Task goal:
Check each line of the records for "vertical"; collect those that have it.

^^^^^^^^^^^^^^^^

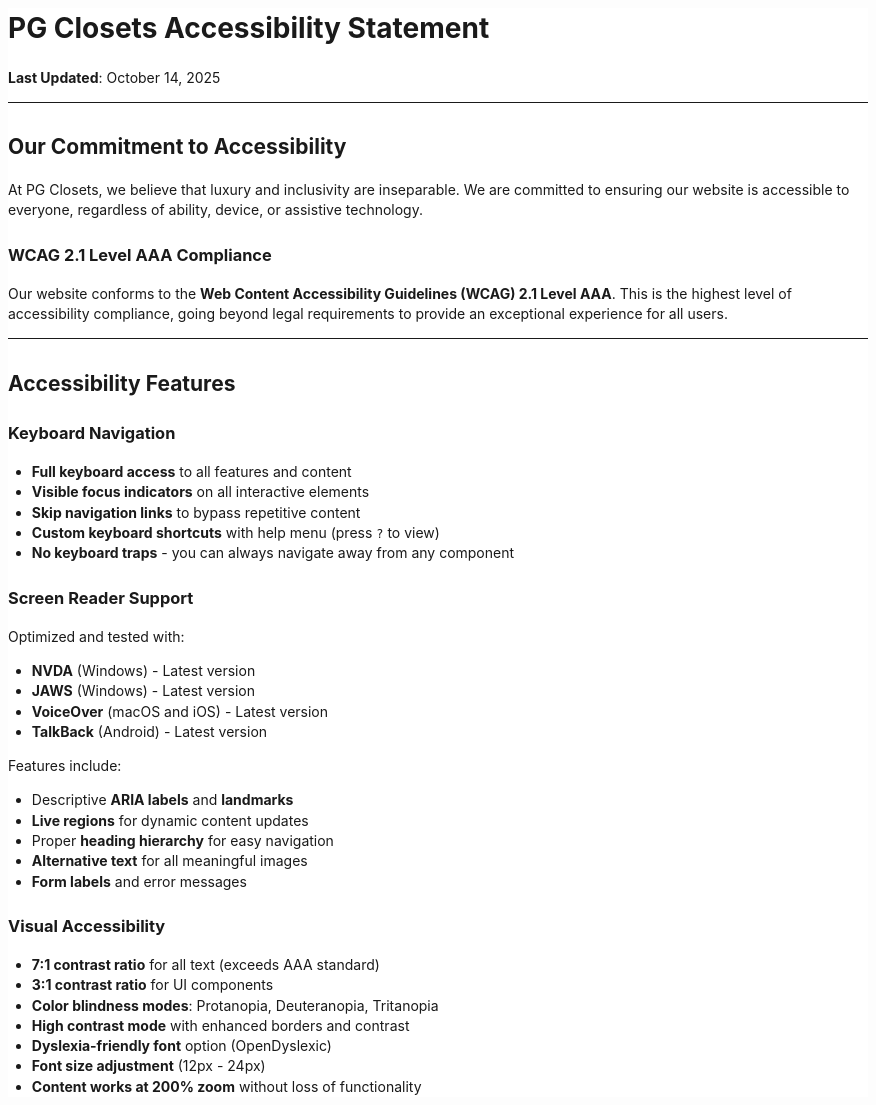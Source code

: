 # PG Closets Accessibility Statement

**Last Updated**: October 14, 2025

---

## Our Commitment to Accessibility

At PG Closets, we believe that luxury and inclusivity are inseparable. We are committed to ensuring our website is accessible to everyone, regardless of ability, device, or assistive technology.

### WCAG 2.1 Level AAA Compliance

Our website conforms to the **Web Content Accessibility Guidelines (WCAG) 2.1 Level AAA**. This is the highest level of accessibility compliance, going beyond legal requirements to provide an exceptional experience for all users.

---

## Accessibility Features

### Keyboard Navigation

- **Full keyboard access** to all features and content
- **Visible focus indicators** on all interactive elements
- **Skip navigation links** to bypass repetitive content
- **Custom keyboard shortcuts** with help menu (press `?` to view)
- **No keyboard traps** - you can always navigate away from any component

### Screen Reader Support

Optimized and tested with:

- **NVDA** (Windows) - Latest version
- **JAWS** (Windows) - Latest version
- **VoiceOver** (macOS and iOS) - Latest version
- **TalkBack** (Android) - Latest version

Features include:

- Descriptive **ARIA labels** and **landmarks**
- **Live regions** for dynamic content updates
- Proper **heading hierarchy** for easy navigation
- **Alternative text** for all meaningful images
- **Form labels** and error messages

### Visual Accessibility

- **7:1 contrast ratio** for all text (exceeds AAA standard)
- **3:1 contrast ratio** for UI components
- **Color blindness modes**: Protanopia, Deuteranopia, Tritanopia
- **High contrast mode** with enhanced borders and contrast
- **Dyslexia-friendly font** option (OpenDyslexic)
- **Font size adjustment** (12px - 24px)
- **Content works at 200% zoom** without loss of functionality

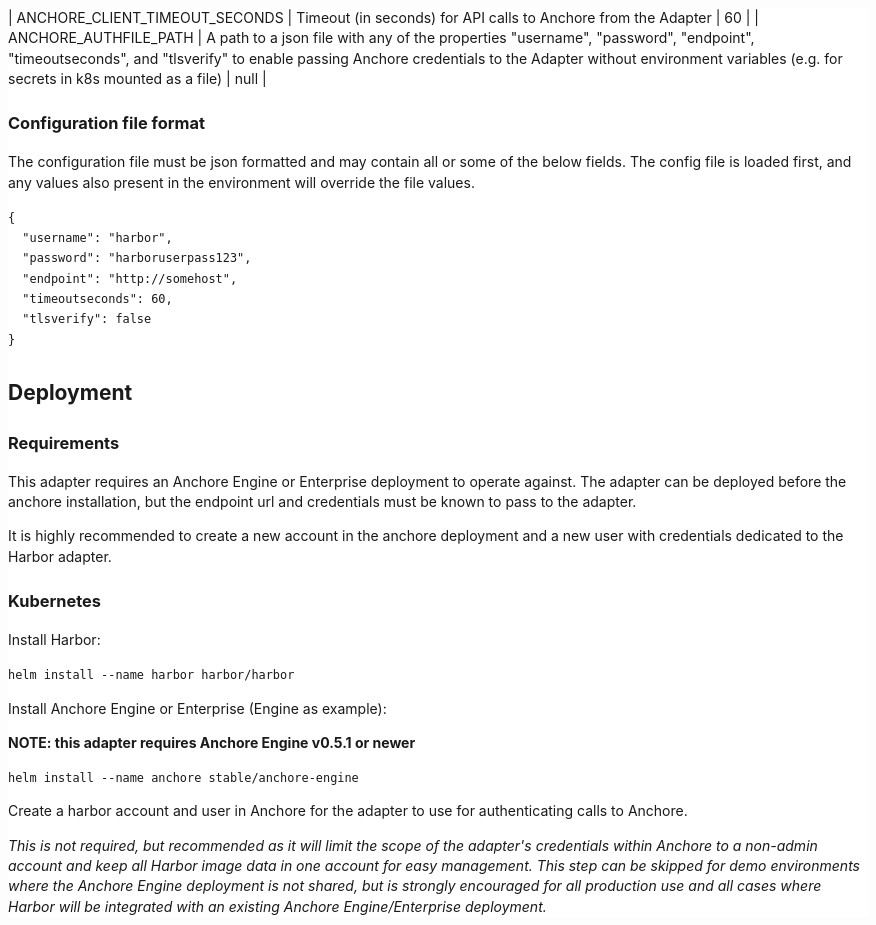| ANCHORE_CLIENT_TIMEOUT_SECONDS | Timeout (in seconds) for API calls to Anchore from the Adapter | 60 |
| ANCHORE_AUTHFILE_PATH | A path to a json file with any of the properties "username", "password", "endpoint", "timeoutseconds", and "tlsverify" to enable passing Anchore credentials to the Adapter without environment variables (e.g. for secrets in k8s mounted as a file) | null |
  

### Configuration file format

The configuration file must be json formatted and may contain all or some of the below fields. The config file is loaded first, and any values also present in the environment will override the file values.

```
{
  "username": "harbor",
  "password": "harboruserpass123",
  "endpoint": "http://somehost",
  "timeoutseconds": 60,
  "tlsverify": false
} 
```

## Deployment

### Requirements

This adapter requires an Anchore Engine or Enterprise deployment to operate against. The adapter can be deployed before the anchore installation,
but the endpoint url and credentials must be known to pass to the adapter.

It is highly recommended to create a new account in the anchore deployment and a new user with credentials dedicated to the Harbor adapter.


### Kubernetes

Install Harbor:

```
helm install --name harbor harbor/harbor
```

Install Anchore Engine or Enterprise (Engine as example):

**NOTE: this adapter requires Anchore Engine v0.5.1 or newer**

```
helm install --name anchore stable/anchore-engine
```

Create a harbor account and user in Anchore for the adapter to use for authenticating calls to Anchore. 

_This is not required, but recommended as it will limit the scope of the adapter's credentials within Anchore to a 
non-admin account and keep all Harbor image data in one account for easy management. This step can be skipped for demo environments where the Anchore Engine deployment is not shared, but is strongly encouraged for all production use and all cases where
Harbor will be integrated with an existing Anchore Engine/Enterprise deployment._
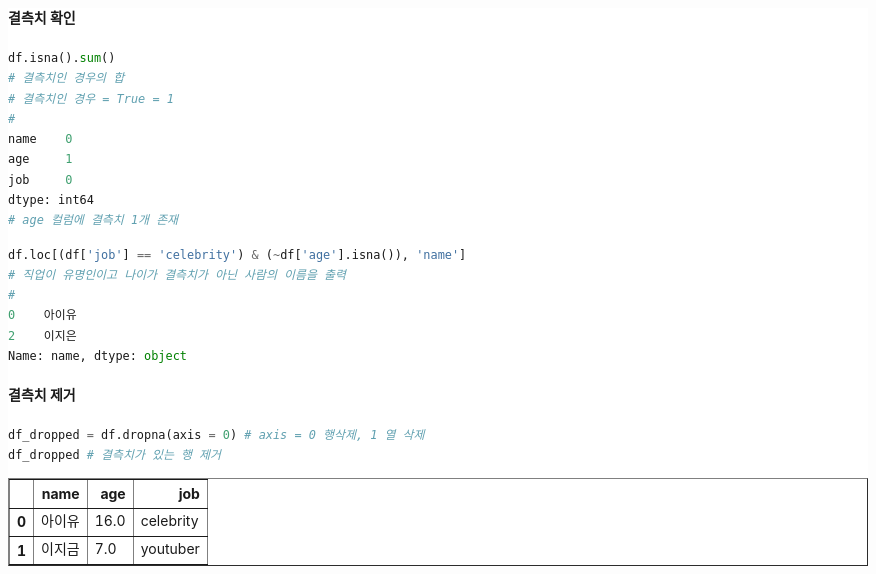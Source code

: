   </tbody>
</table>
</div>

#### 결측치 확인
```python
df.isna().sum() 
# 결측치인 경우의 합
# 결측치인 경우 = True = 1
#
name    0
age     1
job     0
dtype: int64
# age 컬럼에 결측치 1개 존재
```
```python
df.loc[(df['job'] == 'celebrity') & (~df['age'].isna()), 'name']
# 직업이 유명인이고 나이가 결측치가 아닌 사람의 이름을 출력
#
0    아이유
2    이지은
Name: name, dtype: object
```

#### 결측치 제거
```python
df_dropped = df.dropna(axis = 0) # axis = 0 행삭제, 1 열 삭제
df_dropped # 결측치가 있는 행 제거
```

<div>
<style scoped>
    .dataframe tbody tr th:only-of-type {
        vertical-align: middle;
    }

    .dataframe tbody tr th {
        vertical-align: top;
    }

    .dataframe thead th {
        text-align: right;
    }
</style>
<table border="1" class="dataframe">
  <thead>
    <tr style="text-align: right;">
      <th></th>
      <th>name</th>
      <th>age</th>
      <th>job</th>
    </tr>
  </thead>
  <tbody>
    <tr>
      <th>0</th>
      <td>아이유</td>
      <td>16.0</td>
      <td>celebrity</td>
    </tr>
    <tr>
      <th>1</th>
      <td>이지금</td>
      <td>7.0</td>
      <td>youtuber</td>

^^^^^^^^^^^^^^^^

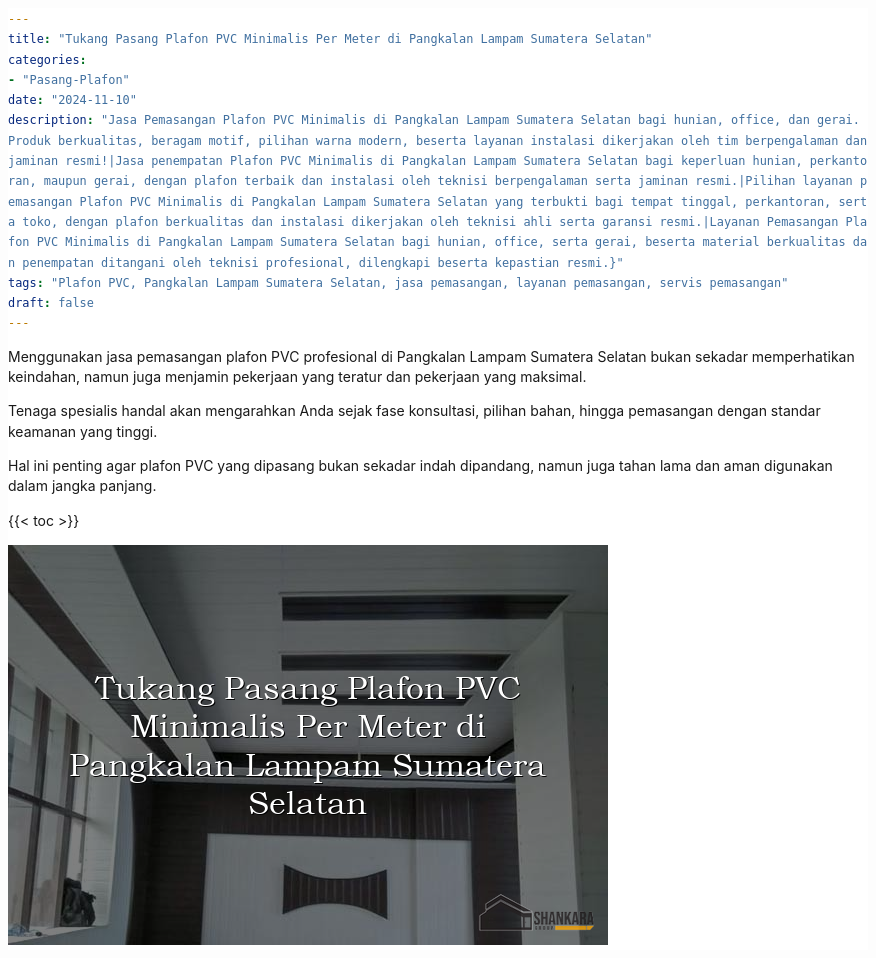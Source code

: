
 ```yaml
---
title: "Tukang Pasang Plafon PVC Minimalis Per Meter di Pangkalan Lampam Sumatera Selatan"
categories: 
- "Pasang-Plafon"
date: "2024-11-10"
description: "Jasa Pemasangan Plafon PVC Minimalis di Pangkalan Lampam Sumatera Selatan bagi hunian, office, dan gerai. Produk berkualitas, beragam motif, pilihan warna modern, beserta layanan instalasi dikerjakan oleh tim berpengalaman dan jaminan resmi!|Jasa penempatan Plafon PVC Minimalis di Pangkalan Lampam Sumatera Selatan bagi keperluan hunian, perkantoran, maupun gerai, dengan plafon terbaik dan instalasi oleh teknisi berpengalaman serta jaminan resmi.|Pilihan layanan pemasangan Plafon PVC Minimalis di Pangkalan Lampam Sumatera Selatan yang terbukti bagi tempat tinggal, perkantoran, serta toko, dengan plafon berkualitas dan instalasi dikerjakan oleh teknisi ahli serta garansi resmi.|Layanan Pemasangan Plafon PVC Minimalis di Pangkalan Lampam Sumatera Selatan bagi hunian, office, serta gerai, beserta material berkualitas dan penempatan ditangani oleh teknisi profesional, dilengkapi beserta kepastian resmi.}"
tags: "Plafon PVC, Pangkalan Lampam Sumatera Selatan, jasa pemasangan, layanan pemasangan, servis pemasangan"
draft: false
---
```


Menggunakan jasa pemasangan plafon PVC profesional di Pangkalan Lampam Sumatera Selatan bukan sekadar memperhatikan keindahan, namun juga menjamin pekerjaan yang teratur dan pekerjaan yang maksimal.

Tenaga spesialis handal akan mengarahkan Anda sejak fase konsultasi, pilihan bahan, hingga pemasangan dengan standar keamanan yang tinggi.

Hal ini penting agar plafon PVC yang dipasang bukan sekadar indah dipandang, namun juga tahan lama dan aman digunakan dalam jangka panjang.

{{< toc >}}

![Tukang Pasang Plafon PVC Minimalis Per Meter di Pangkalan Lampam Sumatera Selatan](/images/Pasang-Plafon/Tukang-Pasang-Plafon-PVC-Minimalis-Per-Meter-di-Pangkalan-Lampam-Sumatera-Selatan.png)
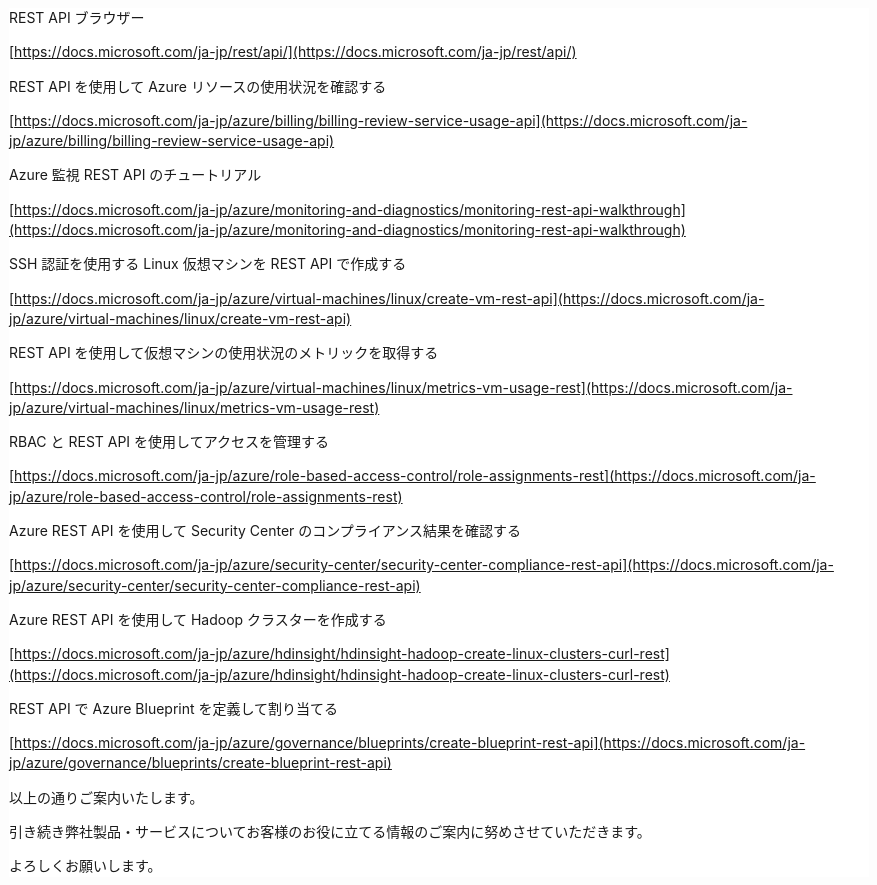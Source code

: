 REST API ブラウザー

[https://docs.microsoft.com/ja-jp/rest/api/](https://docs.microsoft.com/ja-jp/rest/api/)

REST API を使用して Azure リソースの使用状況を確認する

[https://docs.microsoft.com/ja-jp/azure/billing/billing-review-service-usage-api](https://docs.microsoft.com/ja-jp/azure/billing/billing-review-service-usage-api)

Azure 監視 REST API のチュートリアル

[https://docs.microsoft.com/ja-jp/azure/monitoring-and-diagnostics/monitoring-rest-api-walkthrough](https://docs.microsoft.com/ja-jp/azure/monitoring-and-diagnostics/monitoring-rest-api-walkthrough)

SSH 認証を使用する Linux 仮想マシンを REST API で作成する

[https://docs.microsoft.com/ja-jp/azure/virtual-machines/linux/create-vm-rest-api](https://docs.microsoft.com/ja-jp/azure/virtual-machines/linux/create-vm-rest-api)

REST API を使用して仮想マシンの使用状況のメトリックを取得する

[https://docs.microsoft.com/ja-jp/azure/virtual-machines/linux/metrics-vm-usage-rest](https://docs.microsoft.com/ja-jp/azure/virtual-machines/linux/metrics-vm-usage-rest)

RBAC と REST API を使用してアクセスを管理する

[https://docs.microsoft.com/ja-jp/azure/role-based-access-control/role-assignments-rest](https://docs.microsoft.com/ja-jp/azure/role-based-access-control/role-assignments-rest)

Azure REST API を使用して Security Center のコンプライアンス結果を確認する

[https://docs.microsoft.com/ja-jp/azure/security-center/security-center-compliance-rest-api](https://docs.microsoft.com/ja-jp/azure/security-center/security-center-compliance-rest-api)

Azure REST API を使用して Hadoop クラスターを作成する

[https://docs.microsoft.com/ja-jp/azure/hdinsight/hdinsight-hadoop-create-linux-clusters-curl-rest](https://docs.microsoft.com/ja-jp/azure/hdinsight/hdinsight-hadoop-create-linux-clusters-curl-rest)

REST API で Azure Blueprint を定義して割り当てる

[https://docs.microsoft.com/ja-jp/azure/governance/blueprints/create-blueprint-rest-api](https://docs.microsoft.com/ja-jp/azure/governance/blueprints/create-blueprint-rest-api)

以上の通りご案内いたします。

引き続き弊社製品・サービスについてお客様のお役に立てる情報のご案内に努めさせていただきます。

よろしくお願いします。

^^^^^^^^^^^^^^^^

Result of the task:
        vertical-align: middle;
        vertical-align: top;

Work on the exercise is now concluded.